Hi ya'll I know I haven't wrote much, but this is my first msgs from my BB Curve! I can write a lot more on my phone now, meaning I don't have to wait till I come home to write my thoughts, which I probably forget! Lol.

Anyway see you often, see you soon!
Sent via BlackBerry from T-Mobile

Thursday, July 17, 2008

IDK

i'm so damn lost you...you know the type of lost where don't recognize nothing around you including yourself? and its dark...so,so dark here. whatever this place is it host is loneliness himself.

I lost my job,my drive and passion...i lost my job the same week me and my wifey had our first fight and the same week i got another eviction notice.

and the sad part about this i saw it all coming...to the detail and yet i'm still very much confused. my life has turned in to a tragic accident that you watch almost in slow motion on the side of the road. how did i get so deep and lost in this place?

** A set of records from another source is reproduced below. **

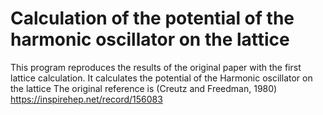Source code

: # Calculation of the potential of the harmonic oscillator on the lattice

This program reproduces the results of the original paper with the first lattice calculation. 
It calculates the potential of the Harmonic oscillator on the lattice
The original reference is (Creutz and Freedman, 1980)
https://inspirehep.net/record/156083
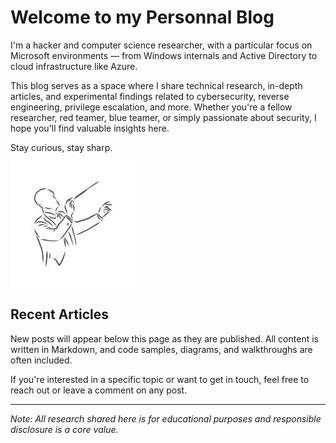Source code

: # Welcome to my Personnal Blog

I'm a hacker and computer science researcher, with a particular focus on Microsoft environments — from Windows internals and Active Directory to cloud infrastructure like Azure.

This blog serves as a space where I share technical research, in-depth articles, and experimental findings related to cybersecurity, reverse engineering, privilege escalation, and more. Whether you're a fellow researcher, red teamer, blue teamer, or simply passionate about security, I hope you'll find valuable insights here.

Stay curious, stay sharp.

![icon](images/logo.jpg)

## Recent Articles

New posts will appear below this page as they are published. All content is written in Markdown, and code samples, diagrams, and walkthroughs are often included.

If you're interested in a specific topic or want to get in touch, feel free to reach out or leave a comment on any post.

---

*Note: All research shared here is for educational purposes and responsible disclosure is a core value.*
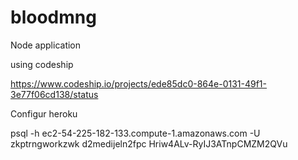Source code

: bloodmng
========
Node application

using codeship

https://www.codeship.io/projects/ede85dc0-864e-0131-49f1-3e77f06cd138/status

Configur heroku

psql -h ec2-54-225-182-133.compute-1.amazonaws.com -U zkptrngworkzwk d2medijeln2fpc
Hriw4ALv-RyIJ3ATnpCMZM2QVu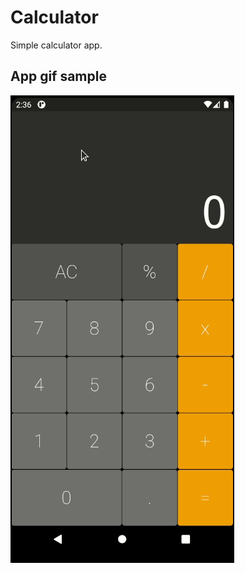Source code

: # Calculator

Simple calculator app.

## App gif sample

![App Sample](/assets/images/calculator.gif)

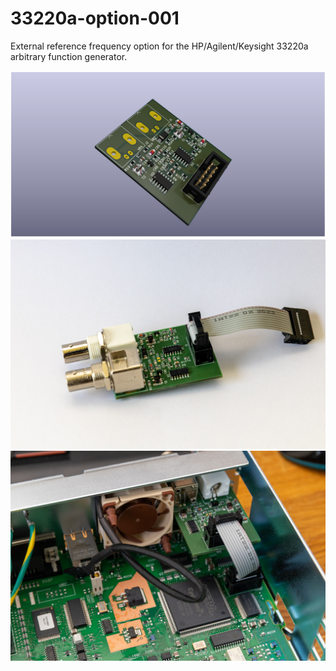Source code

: # 33220a-option-001
External reference frequency option for the HP/Agilent/Keysight 33220a arbitrary function generator.

![Kicad 3d render](3drender.png "Kicad 3d render")
![assembled pcb](1.jpg "assembled pcb")
![installed pcb](2.jpg "installed pcb")
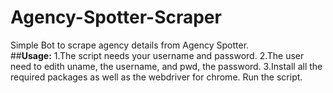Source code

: # Agency-Spotter-Scraper
Simple Bot to scrape agency details from Agency Spotter.   
##**Usage:**
1.The script needs your username and password.
2.The user need to edith uname, the username, and pwd, the password.
3.Install all the required packages as well as the webdriver for chrome.
Run the script.
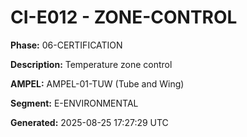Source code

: # CI-E012 - ZONE-CONTROL

**Phase:** 06-CERTIFICATION

**Description:** Temperature zone control

**AMPEL:** AMPEL-01-TUW (Tube and Wing)

**Segment:** E-ENVIRONMENTAL

**Generated:** 2025-08-25 17:27:29 UTC
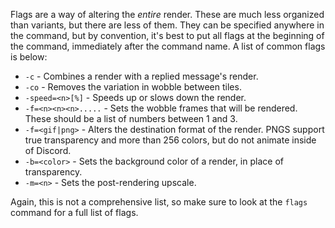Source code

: Flags are a way of altering the _entire_ render. These are much less organized than variants, but there are less of them. They can be specified anywhere in the command, but by convention, it's best to put all flags at the beginning of the command, immediately after the command name. A list of common flags is below:

- `-c` - Combines a render with a replied message's render.
- `-co` - Removes the variation in wobble between tiles.
- `-speed=<n>[%]` - Speeds up or slows down the render.
- `-f=<n><n><n>.....` - Sets the wobble frames that will be rendered. These should be a list of numbers between 1 and 3.
- `-f=<gif|png>` - Alters the destination format of the render. PNGS support true transparency and more than 256 colors, but do not animate inside of Discord.
- `-b=<color>` - Sets the background color of a render, in place of transparency. 
- `-m=<n>` - Sets the post-rendering upscale.

Again, this is not a comprehensive list, so make sure to look at the `flags` command for a full list of flags. 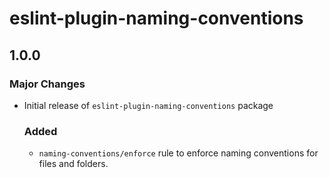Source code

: # eslint-plugin-naming-conventions

## 1.0.0

### Major Changes

- Initial release of `eslint-plugin-naming-conventions` package

  ### Added
  - `naming-conventions/enforce` rule to enforce naming conventions for files and folders.
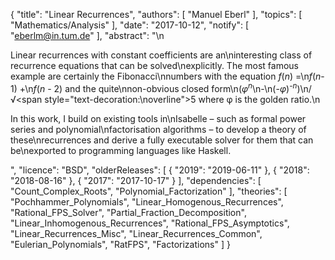 {
    "title": "Linear Recurrences",
    "authors": [
        "Manuel Eberl"
    ],
    "topics": [
        "Mathematics/Analysis"
    ],
    "date": "2017-10-12",
    "notify": [
        "eberlm@in.tum.de"
    ],
    "abstract": "\n<p> Linear recurrences with constant coefficients are an\ninteresting class of recurrence equations that can be solved\nexplicitly. The most famous example are certainly the Fibonacci\nnumbers with the equation <i>f</i>(<i>n</i>) =\n<i>f</i>(<i>n</i>-1) +\n<i>f</i>(<i>n</i> - 2) and the quite\nnon-obvious closed form\n(<i>&phi;</i><sup><i>n</i></sup>\n-\n(-<i>&phi;</i>)<sup>-<i>n</i></sup>)\n/ &radic;<span style=\"text-decoration:\noverline\">5</span> where &phi; is the golden ratio.\n</p> <p> In this work, I build on existing tools in\nIsabelle &ndash; such as formal power series and polynomial\nfactorisation algorithms &ndash; to develop a theory of these\nrecurrences and derive a fully executable solver for them that can be\nexported to programming languages like Haskell. </p>",
    "licence": "BSD",
    "olderReleases": [
        {
            "2019": "2019-06-11"
        },
        {
            "2018": "2018-08-16"
        },
        {
            "2017": "2017-10-17"
        }
    ],
    "dependencies": [
        "Count_Complex_Roots",
        "Polynomial_Factorization"
    ],
    "theories": [
        "Pochhammer_Polynomials",
        "Linear_Homogenous_Recurrences",
        "Rational_FPS_Solver",
        "Partial_Fraction_Decomposition",
        "Linear_Inhomogenous_Recurrences",
        "Rational_FPS_Asymptotics",
        "Linear_Recurrences_Misc",
        "Linear_Recurrences_Common",
        "Eulerian_Polynomials",
        "RatFPS",
        "Factorizations"
    ]
}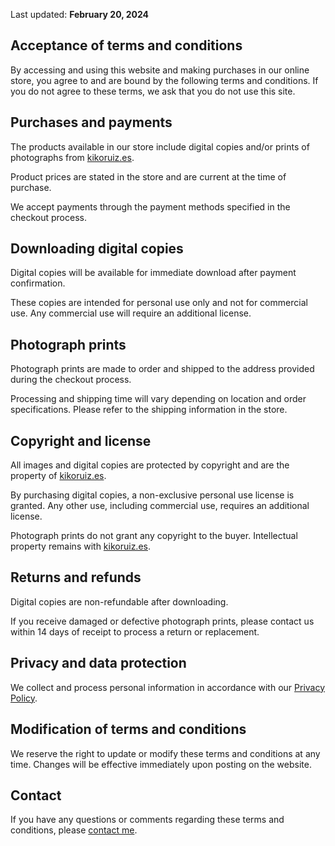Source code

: Last updated: **February 20, 2024**

## Acceptance of terms and conditions

By accessing and using this website and making purchases in our online store, you agree to and are bound by the following terms and conditions. If you do not agree to these terms, we ask that you do not use this site.

## Purchases and payments

The products available in our store include digital copies and/or prints of photographs from [kikoruiz.es](/).

Product prices are stated in the store and are current at the time of purchase.

We accept payments through the payment methods specified in the checkout process.

## Downloading digital copies

Digital copies will be available for immediate download after payment confirmation.

These copies are intended for personal use only and not for commercial use. Any commercial use will require an additional license.

## Photograph prints

Photograph prints are made to order and shipped to the address provided during the checkout process.

Processing and shipping time will vary depending on location and order specifications. Please refer to the shipping information in the store.

## Copyright and license

All images and digital copies are protected by copyright and are the property of [kikoruiz.es](/).

By purchasing digital copies, a non-exclusive personal use license is granted. Any other use, including commercial use, requires an additional license.

Photograph prints do not grant any copyright to the buyer. Intellectual property remains with [kikoruiz.es](/).

## Returns and refunds

Digital copies are non-refundable after downloading.

If you receive damaged or defective photograph prints, please contact us within 14 days of receipt to process a return or replacement.

## Privacy and data protection

We collect and process personal information in accordance with our [Privacy Policy](/politica-de-privacidad).

## Modification of terms and conditions

We reserve the right to update or modify these terms and conditions at any time. Changes will be effective immediately upon posting on the website.

## Contact

If you have any questions or comments regarding these terms and conditions, please [contact me](/#contacto).

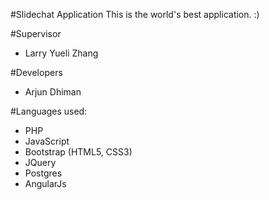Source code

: #Slidechat Application
This is the world's best application. :)

#Supervisor
- Larry Yueli Zhang

#Developers
- Arjun Dhiman

#Languages used:
- PHP
- JavaScript
- Bootstrap (HTML5, CSS3)
- JQuery
- Postgres
- AngularJs
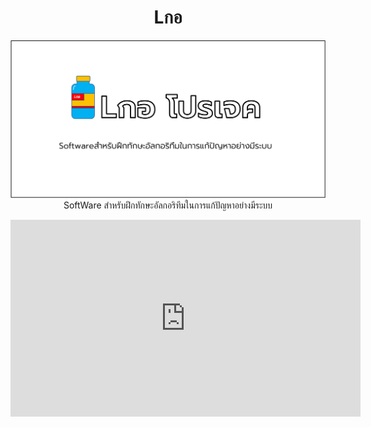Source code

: 
<center>
  
# Lกอ
![img](image/card.png)  
SoftWare สำหรับฝึกทักษะอัลกอริทึมในการแก้ปัญหาอย่างมีระบบ

</center>

<iframe width="560" height="315" src="https://www.youtube-nocookie.com/embed/7GmwrJqjs4g" title="YouTube video player" frameborder="0" allow="accelerometer; autoplay; clipboard-write; encrypted-media; gyroscope; picture-in-picture; web-share" allowfullscreen></iframe>

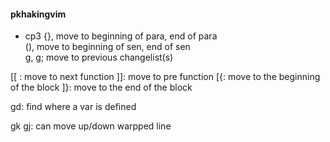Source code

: #### pkhakingvim

- cp3
{}, move to beginning of para, end of para  
(), move to beginning of sen, end of sen  
g, g;  move to previous changelist(s)  

[[ : move to next function
]]: move to pre function
[{: move to the beginning of the block
]}: move to the end of the block

gd: find where a var is defined

gk gj: can move up/down warpped line

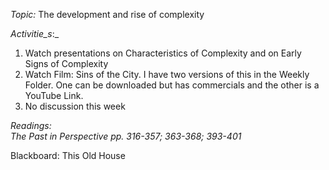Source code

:_Topic:_ The development and rise of complexity

_Activitie_s_:_

1. Watch presentations on Characteristics of Complexity and on Early Signs of Complexity 
2. Watch Film: Sins of the City. I have two versions of this in the Weekly Folder. One can be downloaded but has commercials and the other is a YouTube Link.
3. No discussion this week

_Readings:  
The Past in Perspective pp. 316-357; 363-368; 393-401_

Blackboard: This Old House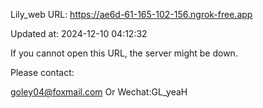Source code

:Lily_web URL: https://ae6d-61-165-102-156.ngrok-free.app

Updated at: 2024-12-10 04:12:32

If you cannot open this URL, the server might be down.

Please contact: 

goley04@foxmail.com Or Wechat:GL_yeaH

i don't know ya'll this is a tuff one....

you know i haven't cried yet? weird i know but not one tear...i almost wish i would cry to let it all wash away...instead its the extreme weight that is sitting on my heart...no deeper than that my soul.

i don't know...that is all i keep telling myself , i don't know *DEEP SIGH*


oh my blackberry curve is here...a 250.00 phone with a 20.00 package X 2, b/c Alud got one two...no job, eviction notice and 540.00 phones...wow

Friday, July 11, 2008

I Think I Can...I Think I Can, CHOO CHOO!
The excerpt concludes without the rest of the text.